DDPG produces deterministic policies that can be brittle: once training converges the policy commits to a single action for each state, losing all exploratory behaviour. Soft Actor-Critic (SAC) addresses this by augmenting the reward with an entropy bonus. The agent is incentivised to be as random as possible while still maximising reward, which encourages exploration, robustness to model errors, and often faster convergence. SAC also employs two Q-networks (twin critics) whose minimum is used to compute targets, reducing the systematic overestimation that plagues single-critic methods.
Maximum Entropy Framework
The SAC objective is:
J(π) = E [ Σ_t ( r_t + α · H(π(·|s_t)) ) ]
where H(π) = -E[log π(a|s)] is the entropy of the policy. The temperature parameter α controls the trade-off between reward maximisation and entropy maximisation. In full SAC, α is itself a learnable parameter automatically tuned to hit a target entropy level.
Architecture Overview
Stochastic actor
Outputs mean μ and std σ of a Gaussian. Actions are sampled via the reparameterisation trick a = tanh(μ + ε·σ) * 2, keeping gradients differentiable. The entropy uses a corrected log-probability that accounts for the tanh squashing.
Twin critics
Two separate Q-networks Q1(s,a) and Q2(s,a). The target uses min(Q1, Q2) to counteract overestimation bias.
Target networks
Each critic has a corresponding target network updated via soft update (τ=0.005).

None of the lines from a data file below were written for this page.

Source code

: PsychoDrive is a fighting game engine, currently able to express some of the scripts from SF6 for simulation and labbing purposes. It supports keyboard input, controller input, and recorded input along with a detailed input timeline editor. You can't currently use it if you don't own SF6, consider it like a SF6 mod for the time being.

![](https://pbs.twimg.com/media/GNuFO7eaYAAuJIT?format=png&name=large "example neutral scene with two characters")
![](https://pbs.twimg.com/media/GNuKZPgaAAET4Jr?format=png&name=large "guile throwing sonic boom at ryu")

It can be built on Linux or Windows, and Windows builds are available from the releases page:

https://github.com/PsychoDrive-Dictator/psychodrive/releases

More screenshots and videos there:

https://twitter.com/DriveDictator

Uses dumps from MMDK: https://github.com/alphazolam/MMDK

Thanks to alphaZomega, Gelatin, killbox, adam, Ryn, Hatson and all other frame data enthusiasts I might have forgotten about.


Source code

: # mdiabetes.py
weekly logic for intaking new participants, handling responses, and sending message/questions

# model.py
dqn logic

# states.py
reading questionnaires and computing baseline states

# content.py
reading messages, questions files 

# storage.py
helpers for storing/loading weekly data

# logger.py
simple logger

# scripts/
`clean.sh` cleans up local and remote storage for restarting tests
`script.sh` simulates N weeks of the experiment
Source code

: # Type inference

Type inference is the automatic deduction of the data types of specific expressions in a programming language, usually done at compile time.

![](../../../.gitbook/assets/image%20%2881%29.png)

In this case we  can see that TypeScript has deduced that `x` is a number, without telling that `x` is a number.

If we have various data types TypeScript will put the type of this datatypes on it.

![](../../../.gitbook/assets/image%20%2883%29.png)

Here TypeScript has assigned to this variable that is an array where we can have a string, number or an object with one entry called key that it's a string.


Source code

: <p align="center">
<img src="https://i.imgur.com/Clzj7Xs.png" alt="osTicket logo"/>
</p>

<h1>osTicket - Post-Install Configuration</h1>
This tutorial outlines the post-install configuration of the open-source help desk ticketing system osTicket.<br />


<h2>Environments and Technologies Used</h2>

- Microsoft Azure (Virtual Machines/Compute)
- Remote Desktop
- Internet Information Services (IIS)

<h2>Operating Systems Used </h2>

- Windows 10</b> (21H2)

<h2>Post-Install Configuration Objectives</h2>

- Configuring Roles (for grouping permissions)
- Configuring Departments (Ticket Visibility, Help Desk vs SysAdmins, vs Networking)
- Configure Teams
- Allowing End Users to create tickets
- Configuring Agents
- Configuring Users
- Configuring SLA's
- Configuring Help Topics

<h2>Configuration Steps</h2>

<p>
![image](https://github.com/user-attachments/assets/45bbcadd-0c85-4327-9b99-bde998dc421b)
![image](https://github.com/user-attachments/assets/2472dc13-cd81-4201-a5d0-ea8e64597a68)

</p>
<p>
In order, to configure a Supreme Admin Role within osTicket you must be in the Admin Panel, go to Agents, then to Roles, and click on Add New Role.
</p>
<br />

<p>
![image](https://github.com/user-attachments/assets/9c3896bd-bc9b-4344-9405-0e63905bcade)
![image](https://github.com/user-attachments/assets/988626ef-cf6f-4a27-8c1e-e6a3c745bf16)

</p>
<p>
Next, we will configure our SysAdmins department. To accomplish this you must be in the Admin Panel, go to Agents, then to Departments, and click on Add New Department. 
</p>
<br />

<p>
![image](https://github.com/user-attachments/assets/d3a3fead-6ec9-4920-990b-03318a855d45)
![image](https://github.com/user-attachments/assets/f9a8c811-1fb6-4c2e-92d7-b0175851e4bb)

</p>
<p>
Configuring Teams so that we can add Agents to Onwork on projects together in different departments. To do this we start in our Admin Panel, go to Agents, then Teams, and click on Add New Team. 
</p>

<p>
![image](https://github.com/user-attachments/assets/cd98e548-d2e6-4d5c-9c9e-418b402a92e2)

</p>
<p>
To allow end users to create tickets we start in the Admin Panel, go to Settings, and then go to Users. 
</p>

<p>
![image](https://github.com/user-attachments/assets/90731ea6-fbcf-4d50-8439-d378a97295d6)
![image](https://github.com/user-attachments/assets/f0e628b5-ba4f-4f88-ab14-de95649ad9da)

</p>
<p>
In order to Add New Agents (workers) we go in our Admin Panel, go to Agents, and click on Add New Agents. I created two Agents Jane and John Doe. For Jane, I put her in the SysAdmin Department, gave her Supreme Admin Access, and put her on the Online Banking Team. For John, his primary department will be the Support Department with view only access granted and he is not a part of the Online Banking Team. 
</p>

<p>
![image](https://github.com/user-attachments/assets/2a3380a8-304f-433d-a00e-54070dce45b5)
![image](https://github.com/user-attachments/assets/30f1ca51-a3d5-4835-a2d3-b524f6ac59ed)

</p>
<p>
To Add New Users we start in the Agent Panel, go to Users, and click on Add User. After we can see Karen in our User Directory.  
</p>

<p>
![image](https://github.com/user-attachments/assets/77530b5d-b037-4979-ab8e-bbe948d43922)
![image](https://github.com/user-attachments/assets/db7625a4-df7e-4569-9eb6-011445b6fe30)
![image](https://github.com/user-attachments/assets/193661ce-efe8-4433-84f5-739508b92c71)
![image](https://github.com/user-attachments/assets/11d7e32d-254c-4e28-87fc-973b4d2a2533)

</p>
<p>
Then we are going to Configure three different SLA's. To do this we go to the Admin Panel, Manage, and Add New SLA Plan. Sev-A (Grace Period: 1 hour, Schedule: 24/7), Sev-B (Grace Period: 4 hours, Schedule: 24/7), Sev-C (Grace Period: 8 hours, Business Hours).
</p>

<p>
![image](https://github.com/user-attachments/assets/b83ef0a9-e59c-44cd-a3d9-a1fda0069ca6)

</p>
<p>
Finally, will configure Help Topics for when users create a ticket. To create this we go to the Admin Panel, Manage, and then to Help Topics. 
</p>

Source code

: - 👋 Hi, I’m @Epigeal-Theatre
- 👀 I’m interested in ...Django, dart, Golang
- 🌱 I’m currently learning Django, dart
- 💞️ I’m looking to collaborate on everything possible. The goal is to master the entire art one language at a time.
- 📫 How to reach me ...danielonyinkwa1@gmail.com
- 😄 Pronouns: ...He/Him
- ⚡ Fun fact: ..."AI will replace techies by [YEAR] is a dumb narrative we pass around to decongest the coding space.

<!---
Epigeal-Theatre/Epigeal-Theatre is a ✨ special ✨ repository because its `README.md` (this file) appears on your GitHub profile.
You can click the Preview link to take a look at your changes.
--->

Automatic temperature tuning
α = exp(log_α) is a learnable scalar optimised so that the current entropy stays near the target entropy -dim(A).
Environment (Pendulum-v1)
Pendulum-v1 has a 3-dimensional state and a 1-dimensional continuous action in [-2, 2].
import gym
class MyWrapper(gym.Wrapper):
def __init__(self):
env = gym.make('Pendulum-v1', render_mode='rgb_array')
super().__init__(env)
self.env = env
self.step_n = 0
def reset(self):
state, _ = self.env.reset()
self.step_n = 0
return state
def step(self, action):
state, reward, terminated, truncated, info = self.env.step(action)
done = terminated or truncated
self.step_n += 1
if self.step_n >= 200:
done = True
return state, reward, done, info
env = MyWrapper()
env.reset()
Actor Network (Gaussian Policy with Reparameterisation)
The actor outputs (action, entropy). The action is sampled using the reparameterisation trick so that gradients flow through the sampling operation. Because the raw sample is passed through tanh, the entropy must be corrected to account for the squashing transformation.
import torch
class ModelAction(torch.nn.Module):
def __init__(self):
super().__init__()
self.fc_state = torch.nn.Sequential(
torch.nn.Linear(3, 128),
torch.nn.ReLU(),
)
self.fc_mu = torch.nn.Linear(128, 1)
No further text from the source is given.